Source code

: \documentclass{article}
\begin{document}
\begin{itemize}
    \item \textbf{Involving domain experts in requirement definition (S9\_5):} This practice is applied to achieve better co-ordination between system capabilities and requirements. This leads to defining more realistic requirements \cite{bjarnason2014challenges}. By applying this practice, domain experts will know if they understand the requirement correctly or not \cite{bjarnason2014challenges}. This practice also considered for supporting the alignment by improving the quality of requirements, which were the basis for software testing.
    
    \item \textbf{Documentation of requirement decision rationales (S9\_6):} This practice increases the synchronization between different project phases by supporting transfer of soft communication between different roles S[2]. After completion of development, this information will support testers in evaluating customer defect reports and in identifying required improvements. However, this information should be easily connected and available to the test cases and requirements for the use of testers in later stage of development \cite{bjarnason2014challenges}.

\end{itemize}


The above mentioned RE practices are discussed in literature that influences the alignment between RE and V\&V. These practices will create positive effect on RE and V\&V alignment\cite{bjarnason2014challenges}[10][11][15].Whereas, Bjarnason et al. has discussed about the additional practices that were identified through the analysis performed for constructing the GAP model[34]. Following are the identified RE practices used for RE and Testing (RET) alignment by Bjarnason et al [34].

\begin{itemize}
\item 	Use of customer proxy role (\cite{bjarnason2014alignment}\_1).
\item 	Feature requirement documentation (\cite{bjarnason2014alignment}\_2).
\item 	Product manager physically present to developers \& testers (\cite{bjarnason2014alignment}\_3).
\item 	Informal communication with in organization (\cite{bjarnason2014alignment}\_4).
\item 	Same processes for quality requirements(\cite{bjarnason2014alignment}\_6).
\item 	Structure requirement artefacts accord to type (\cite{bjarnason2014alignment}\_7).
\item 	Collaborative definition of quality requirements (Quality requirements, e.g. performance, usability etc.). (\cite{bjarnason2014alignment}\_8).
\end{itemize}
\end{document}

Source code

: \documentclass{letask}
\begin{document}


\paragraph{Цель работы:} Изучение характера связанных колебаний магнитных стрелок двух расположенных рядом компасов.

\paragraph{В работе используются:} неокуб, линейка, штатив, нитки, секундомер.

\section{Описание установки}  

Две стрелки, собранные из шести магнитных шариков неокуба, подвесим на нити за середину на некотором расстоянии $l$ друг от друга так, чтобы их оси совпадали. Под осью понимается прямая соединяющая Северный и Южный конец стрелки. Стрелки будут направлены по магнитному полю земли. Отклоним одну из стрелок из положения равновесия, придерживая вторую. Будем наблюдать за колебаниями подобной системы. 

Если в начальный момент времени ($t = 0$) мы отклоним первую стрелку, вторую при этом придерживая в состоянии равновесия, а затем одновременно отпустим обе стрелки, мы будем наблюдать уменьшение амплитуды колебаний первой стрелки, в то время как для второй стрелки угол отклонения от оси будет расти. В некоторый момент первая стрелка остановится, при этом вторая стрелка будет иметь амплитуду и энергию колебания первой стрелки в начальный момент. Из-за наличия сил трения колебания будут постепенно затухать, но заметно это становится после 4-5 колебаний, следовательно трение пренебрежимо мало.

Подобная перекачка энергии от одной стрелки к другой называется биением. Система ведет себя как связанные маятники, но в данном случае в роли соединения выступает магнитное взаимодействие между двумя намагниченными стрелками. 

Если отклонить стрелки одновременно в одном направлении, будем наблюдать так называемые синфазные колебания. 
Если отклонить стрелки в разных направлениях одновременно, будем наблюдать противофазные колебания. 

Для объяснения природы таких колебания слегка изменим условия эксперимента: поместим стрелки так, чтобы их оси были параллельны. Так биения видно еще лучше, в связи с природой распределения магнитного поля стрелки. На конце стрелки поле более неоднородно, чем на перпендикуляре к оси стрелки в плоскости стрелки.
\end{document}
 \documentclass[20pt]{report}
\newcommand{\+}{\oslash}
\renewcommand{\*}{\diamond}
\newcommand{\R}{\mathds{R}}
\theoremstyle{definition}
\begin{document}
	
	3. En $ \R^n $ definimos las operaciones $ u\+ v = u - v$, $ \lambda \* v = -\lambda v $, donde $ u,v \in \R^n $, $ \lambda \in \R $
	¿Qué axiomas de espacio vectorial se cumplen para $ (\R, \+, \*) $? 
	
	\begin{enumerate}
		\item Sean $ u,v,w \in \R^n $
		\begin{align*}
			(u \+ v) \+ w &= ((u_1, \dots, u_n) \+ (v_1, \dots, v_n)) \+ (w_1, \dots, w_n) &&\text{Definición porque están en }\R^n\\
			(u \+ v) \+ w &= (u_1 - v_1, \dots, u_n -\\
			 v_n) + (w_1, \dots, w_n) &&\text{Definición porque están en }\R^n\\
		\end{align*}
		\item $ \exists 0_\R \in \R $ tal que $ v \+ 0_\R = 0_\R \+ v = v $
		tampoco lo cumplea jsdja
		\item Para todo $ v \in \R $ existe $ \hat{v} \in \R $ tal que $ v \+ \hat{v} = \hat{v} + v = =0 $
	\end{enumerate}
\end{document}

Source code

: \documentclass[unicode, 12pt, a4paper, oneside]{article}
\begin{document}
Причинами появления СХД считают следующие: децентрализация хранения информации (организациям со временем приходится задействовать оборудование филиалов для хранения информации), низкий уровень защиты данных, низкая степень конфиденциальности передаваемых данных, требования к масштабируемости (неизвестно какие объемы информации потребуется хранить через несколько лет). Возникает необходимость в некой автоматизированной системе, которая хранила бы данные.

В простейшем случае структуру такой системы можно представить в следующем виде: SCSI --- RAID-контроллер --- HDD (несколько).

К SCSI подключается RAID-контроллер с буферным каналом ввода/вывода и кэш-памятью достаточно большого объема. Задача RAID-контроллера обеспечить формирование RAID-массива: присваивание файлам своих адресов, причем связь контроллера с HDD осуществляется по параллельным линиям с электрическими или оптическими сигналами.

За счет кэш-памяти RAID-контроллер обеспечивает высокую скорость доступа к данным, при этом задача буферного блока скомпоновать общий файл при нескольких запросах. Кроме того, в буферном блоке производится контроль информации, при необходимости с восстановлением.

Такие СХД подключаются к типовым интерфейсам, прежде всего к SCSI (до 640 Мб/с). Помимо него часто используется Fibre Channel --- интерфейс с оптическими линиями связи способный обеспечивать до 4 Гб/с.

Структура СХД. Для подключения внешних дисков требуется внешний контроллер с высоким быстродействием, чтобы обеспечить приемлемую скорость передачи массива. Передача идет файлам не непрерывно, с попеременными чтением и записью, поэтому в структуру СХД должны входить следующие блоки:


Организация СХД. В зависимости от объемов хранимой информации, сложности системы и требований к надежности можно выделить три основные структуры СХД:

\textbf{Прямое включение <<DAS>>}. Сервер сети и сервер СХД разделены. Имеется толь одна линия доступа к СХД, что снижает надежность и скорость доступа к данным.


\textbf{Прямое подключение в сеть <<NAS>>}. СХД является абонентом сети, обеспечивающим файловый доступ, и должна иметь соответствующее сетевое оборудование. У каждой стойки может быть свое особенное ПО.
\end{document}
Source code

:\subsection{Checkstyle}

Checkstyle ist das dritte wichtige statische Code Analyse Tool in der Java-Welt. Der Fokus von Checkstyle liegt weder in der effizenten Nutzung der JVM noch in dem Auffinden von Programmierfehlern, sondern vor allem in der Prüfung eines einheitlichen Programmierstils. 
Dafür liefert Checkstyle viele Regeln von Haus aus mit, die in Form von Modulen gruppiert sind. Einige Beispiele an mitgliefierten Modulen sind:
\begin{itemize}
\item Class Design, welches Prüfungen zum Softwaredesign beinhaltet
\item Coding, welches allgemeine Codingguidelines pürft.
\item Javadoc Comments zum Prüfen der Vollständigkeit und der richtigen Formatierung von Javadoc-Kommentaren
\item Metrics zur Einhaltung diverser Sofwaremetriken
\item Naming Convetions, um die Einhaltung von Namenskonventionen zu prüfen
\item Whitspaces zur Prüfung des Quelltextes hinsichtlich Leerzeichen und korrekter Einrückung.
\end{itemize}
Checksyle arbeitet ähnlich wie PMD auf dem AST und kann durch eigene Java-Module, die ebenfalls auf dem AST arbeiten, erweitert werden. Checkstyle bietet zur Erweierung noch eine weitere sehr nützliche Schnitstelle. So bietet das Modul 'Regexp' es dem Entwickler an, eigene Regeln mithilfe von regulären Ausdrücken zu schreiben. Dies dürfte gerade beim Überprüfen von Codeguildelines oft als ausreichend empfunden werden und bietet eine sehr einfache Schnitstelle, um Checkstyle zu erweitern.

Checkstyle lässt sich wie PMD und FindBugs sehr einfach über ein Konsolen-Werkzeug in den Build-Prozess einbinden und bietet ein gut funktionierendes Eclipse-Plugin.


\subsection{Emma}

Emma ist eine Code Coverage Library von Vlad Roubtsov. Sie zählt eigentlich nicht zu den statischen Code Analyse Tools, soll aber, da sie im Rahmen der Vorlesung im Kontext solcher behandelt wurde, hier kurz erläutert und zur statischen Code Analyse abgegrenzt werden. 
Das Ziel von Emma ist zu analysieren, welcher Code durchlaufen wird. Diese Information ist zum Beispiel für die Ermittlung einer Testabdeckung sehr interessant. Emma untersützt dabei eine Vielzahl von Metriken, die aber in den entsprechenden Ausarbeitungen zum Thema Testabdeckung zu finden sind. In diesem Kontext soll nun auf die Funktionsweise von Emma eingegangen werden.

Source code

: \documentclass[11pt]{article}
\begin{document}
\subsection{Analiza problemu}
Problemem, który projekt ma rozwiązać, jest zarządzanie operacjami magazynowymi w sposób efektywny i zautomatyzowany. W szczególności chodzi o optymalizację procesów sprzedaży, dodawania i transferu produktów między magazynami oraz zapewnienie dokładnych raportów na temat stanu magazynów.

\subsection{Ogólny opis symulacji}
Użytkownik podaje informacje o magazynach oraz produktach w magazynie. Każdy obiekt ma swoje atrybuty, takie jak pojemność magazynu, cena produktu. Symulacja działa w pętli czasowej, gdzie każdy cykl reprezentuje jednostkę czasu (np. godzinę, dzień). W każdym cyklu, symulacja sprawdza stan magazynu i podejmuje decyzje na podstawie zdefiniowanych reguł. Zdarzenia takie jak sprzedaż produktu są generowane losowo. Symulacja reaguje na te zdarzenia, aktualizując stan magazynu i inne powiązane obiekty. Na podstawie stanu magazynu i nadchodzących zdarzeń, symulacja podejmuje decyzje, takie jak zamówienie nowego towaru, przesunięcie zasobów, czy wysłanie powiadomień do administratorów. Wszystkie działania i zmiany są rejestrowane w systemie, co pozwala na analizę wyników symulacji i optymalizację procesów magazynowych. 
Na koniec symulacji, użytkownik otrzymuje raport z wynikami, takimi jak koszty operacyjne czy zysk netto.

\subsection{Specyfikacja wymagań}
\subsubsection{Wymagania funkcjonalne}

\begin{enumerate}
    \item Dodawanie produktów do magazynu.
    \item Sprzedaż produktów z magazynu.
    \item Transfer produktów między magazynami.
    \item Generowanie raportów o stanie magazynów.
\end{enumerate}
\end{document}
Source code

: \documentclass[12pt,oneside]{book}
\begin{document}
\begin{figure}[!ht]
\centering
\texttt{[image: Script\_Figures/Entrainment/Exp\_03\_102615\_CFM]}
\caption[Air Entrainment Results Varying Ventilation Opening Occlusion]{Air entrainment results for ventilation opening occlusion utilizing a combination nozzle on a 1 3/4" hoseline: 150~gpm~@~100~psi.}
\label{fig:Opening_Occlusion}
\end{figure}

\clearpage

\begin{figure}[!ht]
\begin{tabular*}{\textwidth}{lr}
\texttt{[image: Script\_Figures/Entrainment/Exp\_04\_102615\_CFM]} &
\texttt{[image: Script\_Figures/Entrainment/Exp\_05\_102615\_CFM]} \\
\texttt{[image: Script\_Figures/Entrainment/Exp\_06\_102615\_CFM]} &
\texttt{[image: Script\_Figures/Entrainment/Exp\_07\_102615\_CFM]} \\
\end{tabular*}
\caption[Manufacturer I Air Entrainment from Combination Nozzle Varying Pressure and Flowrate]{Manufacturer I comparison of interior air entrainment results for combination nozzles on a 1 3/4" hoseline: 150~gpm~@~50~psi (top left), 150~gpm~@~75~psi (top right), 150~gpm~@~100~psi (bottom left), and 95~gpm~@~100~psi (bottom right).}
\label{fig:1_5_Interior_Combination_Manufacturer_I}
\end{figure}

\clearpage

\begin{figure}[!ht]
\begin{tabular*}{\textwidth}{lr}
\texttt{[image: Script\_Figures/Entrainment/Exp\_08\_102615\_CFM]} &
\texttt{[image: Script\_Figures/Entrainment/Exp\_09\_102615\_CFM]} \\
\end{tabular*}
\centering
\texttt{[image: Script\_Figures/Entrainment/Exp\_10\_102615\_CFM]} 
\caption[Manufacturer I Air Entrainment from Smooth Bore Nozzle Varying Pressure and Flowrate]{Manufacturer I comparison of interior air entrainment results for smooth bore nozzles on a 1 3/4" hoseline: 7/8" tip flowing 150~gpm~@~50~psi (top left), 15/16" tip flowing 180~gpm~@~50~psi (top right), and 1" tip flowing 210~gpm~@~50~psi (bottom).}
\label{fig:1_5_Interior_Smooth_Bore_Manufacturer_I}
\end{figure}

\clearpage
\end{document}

WORK TASK =
If a line of the listing above holds the string "Kontext", copy it.

WORKED SOLUTION =
Emma ist eine Code Coverage Library von Vlad Roubtsov. Sie zählt eigentlich nicht zu den statischen Code Analyse Tools, soll aber, da sie im Rahmen der Vorlesung im Kontext solcher behandelt wurde, hier kurz erläutert und zur statischen Code Analyse abgegrenzt werden. 
Das Ziel von Emma ist zu analysieren, welcher Code durchlaufen wird. Diese Information ist zum Beispiel für die Ermittlung einer Testabdeckung sehr interessant. Emma untersützt dabei eine Vielzahl von Metriken, die aber in den entsprechenden Ausarbeitungen zum Thema Testabdeckung zu finden sind. In diesem Kontext soll nun auf die Funktionsweise von Emma eingegangen werden.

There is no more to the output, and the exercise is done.